What resources are we willing to commit? As of Sept. 30, the surge forces ordered in by the president will redeploy, and U.S. "boots on the ground" will total 68,000. However, neither candidate has touched the issue of whether this troop count will remain until the end of 2014 or if there will be incremental drawdowns along the way. How many troops and what resources we are going to dedicate over the next 28 months are questions that the president and Romney both need to answer before Election Day.

What does the post-2014 mission look like? In May, the United States and Afghanistan signed a long-term Strategic Partnership Agreement, which makes it unlikely that we will see an abrupt Iraq-like exit come Dec. 31, 2014. This means that we are likely to have tens of thousands of troops in Afghanistan in 2015 and beyond.

Yet neither candidate has offered any real insight into what our enduring mission should be. What will that force look like? What will be the parameters of its mission? How will we know if the mission is succeeding? These are all open questions. Both candidates should be on the record about their approach while the voters still have a say in the matter.

Winning and losing are not concepts that will ever apply in a traditional sense to the outcome of this war, but we are headed toward a loss that is far more enduring. When our national leaders no longer feel an obligation to articulate a clear mission, purpose, and strategy, we have breached an essential bond of trust between our soldiers and our citizens.

Every day we ask our troops in Afghanistan to risk their lives for a compelling national interest.

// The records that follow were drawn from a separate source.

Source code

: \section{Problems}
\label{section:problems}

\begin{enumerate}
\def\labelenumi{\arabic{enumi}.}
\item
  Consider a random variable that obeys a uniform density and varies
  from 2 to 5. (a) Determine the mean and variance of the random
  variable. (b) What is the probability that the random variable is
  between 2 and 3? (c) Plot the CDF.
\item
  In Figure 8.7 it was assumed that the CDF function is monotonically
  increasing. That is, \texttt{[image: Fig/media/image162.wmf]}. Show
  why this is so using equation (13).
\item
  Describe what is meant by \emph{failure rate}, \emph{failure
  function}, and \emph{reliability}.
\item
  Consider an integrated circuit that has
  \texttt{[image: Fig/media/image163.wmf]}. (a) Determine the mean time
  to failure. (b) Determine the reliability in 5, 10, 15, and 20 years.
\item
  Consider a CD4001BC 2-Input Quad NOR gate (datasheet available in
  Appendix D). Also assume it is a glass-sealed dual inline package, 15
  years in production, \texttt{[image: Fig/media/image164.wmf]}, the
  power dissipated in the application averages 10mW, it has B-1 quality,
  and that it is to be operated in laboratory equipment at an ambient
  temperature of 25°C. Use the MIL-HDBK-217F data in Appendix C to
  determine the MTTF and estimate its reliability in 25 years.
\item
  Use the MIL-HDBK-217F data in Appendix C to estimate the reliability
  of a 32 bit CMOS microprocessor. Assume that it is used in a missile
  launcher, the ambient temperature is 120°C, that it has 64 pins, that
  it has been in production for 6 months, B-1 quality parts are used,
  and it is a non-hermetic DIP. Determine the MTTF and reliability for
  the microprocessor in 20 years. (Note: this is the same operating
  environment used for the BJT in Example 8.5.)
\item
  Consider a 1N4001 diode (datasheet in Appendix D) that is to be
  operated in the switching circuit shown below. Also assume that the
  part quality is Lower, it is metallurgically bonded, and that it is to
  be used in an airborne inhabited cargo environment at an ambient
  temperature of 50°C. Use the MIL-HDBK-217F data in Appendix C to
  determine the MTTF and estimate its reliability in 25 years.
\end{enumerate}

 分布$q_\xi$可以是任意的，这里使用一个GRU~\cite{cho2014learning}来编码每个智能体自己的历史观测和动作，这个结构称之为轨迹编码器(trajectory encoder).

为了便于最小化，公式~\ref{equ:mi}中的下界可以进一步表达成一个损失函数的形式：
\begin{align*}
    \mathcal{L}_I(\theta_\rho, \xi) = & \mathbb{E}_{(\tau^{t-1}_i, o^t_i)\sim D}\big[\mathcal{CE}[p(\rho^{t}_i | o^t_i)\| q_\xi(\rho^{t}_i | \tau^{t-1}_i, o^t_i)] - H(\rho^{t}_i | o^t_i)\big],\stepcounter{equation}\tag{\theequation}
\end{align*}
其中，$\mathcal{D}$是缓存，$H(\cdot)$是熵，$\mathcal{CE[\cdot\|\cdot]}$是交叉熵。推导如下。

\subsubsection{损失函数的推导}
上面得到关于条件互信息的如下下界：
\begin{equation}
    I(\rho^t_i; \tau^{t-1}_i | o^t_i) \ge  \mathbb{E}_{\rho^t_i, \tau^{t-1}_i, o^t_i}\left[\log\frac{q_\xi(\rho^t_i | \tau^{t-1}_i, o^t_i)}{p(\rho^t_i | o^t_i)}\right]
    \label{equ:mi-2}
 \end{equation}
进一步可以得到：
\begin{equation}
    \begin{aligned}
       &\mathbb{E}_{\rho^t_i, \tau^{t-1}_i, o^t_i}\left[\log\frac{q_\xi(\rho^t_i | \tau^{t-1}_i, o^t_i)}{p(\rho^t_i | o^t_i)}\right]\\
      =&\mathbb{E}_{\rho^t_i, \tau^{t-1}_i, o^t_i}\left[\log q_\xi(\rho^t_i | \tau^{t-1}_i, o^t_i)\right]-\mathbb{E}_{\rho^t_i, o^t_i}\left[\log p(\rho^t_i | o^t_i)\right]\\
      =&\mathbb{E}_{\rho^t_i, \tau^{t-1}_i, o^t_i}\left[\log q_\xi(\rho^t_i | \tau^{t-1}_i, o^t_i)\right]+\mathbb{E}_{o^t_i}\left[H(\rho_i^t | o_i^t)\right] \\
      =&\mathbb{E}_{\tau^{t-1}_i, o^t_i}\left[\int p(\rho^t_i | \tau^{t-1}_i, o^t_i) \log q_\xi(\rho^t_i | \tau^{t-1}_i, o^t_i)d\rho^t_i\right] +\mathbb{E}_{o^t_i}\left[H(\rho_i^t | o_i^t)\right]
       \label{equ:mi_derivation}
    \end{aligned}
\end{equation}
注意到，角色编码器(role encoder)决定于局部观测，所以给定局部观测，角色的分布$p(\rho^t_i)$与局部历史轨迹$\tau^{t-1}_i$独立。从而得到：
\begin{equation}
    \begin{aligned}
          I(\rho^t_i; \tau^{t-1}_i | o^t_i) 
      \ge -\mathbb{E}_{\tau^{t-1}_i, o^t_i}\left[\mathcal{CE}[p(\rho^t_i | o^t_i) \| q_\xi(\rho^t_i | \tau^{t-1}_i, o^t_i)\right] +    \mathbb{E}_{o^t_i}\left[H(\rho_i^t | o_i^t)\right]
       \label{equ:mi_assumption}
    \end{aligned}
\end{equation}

Keeping faith with those troops means demanding that our national leaders have a clearly defined strategy and are willing to commit the resources necessary for mission success.

In the six weeks between now and Election Day, both candidates need to talk directly and specifically to the American people about how they will see this war through to its end and what resources they plan to commit. Our troops must know that "no answer" is not an answer we are willing to accept.